## Task objective
Retype the entries below exactly, but begin at the line containing "[8] Sarcasm doesn't" and end at the last line.

(Dataset records)
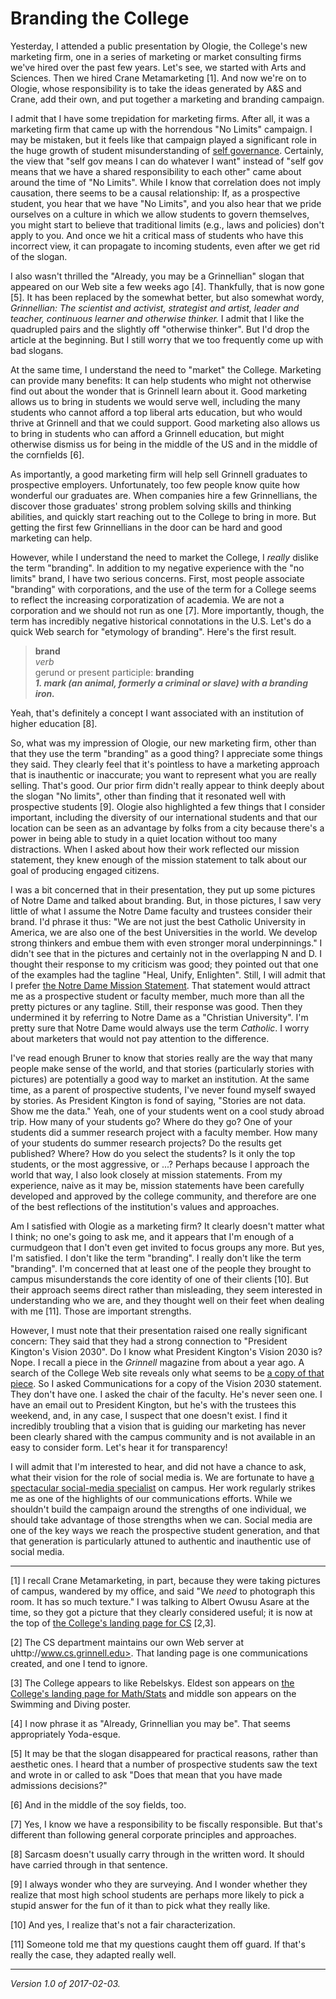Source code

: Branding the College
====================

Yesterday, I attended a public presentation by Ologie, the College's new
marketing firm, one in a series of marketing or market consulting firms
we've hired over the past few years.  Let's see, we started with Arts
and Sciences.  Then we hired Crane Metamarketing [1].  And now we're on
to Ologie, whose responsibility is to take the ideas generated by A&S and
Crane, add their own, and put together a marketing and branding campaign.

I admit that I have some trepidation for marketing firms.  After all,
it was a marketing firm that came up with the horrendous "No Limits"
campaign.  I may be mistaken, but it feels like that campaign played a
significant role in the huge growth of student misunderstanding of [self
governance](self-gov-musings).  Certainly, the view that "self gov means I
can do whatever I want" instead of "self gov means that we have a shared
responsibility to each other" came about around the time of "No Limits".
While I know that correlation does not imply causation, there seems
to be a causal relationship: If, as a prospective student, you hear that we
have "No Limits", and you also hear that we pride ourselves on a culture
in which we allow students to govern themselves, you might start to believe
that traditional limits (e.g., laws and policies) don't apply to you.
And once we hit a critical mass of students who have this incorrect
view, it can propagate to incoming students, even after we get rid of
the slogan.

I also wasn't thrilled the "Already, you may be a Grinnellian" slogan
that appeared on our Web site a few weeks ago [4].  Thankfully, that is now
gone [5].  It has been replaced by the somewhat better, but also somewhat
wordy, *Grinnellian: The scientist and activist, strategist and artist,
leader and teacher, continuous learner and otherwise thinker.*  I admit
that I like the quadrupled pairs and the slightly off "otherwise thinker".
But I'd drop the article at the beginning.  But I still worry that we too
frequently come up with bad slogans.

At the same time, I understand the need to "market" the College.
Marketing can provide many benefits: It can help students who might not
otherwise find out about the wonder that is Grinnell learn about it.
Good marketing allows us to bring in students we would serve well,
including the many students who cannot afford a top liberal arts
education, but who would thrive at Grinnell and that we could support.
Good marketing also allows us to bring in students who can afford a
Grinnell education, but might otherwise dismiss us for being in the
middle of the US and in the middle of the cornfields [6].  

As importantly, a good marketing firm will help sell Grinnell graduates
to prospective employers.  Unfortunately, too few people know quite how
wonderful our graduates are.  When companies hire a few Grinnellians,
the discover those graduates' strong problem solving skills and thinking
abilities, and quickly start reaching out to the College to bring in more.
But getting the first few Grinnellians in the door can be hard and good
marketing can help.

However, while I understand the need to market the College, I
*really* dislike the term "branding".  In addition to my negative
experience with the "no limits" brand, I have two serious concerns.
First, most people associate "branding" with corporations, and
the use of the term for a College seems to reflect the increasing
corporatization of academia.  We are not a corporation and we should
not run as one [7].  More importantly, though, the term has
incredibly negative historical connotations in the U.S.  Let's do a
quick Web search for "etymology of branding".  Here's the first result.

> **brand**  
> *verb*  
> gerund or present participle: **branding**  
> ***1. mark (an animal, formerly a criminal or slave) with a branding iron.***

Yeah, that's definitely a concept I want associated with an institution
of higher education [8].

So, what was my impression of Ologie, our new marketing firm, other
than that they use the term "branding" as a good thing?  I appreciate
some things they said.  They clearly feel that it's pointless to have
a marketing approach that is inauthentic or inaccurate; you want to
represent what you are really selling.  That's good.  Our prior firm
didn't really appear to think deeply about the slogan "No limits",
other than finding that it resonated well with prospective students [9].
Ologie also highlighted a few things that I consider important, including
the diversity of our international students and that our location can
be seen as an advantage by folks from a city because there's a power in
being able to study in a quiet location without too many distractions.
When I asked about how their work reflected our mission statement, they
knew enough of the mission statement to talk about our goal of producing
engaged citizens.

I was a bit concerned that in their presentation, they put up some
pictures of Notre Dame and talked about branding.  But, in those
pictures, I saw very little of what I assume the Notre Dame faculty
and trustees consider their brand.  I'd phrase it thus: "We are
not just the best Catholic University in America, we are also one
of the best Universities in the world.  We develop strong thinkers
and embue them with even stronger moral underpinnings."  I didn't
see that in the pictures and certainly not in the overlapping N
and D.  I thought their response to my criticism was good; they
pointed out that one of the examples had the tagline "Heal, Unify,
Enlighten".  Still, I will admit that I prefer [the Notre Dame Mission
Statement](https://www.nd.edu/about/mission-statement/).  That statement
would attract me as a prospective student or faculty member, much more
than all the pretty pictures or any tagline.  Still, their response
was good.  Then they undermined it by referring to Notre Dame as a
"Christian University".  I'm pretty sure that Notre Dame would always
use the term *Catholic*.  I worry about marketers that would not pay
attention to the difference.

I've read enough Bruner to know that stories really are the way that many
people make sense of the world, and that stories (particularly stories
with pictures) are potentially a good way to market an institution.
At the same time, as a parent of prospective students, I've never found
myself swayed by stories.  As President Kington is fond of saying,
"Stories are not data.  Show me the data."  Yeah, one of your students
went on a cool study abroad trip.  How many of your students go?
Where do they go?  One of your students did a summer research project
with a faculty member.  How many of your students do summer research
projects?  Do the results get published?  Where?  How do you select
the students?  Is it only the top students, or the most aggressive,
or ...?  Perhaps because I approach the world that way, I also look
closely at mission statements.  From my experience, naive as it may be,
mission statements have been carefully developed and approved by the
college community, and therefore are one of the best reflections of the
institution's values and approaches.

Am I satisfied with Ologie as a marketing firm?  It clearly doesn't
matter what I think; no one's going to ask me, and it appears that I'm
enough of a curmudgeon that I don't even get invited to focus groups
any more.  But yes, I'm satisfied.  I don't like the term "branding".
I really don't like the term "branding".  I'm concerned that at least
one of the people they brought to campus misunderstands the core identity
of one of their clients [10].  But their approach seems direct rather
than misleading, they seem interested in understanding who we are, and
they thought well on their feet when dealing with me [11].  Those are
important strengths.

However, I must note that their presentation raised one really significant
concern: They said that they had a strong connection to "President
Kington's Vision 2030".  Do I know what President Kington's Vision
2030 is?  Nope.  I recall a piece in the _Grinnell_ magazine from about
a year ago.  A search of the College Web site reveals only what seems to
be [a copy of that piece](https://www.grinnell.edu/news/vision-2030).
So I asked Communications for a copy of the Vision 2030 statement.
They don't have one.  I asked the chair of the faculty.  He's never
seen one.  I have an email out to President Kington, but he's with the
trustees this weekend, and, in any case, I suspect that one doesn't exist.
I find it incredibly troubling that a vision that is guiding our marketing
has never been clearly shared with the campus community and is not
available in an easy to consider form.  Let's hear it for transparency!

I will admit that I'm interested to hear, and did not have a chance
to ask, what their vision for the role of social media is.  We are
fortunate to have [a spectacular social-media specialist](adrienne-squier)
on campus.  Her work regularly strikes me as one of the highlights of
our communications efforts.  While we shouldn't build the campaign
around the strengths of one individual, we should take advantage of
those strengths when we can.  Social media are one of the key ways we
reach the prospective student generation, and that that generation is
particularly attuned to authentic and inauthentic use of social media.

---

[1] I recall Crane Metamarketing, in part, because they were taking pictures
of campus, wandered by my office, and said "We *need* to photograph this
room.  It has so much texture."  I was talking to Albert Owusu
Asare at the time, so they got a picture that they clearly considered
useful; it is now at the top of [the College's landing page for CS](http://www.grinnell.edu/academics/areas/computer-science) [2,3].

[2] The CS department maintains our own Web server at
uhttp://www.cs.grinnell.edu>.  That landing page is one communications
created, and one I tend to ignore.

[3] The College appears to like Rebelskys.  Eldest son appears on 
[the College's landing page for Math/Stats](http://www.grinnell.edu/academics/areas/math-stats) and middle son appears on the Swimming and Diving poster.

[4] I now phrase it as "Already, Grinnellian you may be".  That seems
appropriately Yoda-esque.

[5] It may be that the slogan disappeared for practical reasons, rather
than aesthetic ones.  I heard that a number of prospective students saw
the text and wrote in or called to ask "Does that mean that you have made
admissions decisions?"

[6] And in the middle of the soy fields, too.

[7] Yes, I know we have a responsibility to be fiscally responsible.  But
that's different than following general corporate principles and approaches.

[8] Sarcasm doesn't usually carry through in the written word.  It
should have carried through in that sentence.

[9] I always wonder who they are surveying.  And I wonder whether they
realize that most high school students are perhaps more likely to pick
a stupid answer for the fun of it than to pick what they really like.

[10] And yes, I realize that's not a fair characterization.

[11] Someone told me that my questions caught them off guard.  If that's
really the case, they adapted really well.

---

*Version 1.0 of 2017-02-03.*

## Solution for this problem
[8] Sarcasm doesn't usually carry through in the written word.  It
should have carried through in that sentence.

[9] I always wonder who they are surveying.  And I wonder whether they
realize that most high school students are perhaps more likely to pick
a stupid answer for the fun of it than to pick what they really like.

[10] And yes, I realize that's not a fair characterization.

[11] Someone told me that my questions caught them off guard.  If that's
really the case, they adapted really well.

---

*Version 1.0 of 2017-02-03.*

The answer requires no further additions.